I had not modified my overriding motivation, I wanted to be entertained, to have a memorable experience, and I was, I did. What I had done was slightly modify my behaviour. To keep the “identity bubble” intact it is necessary to make adjustments to at least one of the three often conflicting frames, to correct for drift. Which frame needs correcting and who performs that correcting does not always need to be the same for every game.
Games are participatory, a shared construct of designer and player. It’s not uncommon to talk of how games should react to player behaviour, taken to an extreme this can become the arrogance of agency, the notion that it is the responsibility of all games to acknowledging and response to our behaviour no matter how unpredictable or contextually inappropriate. If games are about shared authorship don’t we, as players, have a responsibility to ourselves to move beyond “willing suspension of disbelief” into actively maintaining that “suspension of disbelief”?

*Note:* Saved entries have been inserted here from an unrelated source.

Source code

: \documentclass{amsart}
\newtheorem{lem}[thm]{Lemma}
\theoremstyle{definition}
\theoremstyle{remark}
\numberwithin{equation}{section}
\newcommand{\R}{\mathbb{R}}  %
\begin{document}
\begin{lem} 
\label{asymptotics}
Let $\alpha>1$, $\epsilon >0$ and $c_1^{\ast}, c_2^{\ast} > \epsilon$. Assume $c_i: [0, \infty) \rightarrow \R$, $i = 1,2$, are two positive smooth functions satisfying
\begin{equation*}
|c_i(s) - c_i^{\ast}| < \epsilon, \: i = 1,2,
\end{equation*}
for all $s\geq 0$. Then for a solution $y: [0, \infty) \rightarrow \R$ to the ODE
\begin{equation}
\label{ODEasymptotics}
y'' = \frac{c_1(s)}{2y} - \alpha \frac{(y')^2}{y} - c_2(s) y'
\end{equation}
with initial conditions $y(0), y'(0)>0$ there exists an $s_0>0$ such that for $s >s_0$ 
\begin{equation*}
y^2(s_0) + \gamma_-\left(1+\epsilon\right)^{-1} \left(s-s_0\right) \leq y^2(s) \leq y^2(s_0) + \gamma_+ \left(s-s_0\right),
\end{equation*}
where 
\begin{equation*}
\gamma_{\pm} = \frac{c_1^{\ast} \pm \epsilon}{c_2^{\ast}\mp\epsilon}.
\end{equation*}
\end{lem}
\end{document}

Tomb Raider is one of the best games I’ve played. The verb is important, as much for what it means for a game as what it means in the context of “acting”, of “role playing”. I implicitly entered into a contract with the game, if it would provide me a consistent structure by which to contextualise my actions I would play within that structure. My behaviour when I was in control of Lara, and her behaviour outside of my control reinforced each other, strengthening both aspects. It required no more effort that playing “cops and robber”, I had a role and I played to that role, the result was an alignment of player and character frames unlike any I’ve experienced.
A number of people whose opinions I have come to trust have assured me that Binary Domain is a game worth playing. I tried the demo on Xbox 360 and was left with no particularly memorable impressions, however when I was able to purchase it at a sale price – for the same console – I did so as the people praising it had a lot of positive things to say about its combat mechanics, narrative and themes.
While I was playing the first hour of the game I took some notes. The reason the notes only cover the start of the game is that I have since restarted twice in an attempt to understand why my reaction, as shown by the notes, is so predominantly negative. I have yet been unable to reconcile my experiences with the praise lauded upon the game. It is not simply a case of not liking a competent game as much as others, this has occurred before and will again, rather I am concerned because I think Binary Domain is a genuinely badly designed game, one that makes mistakes in interface and encounter design I had thought long solved.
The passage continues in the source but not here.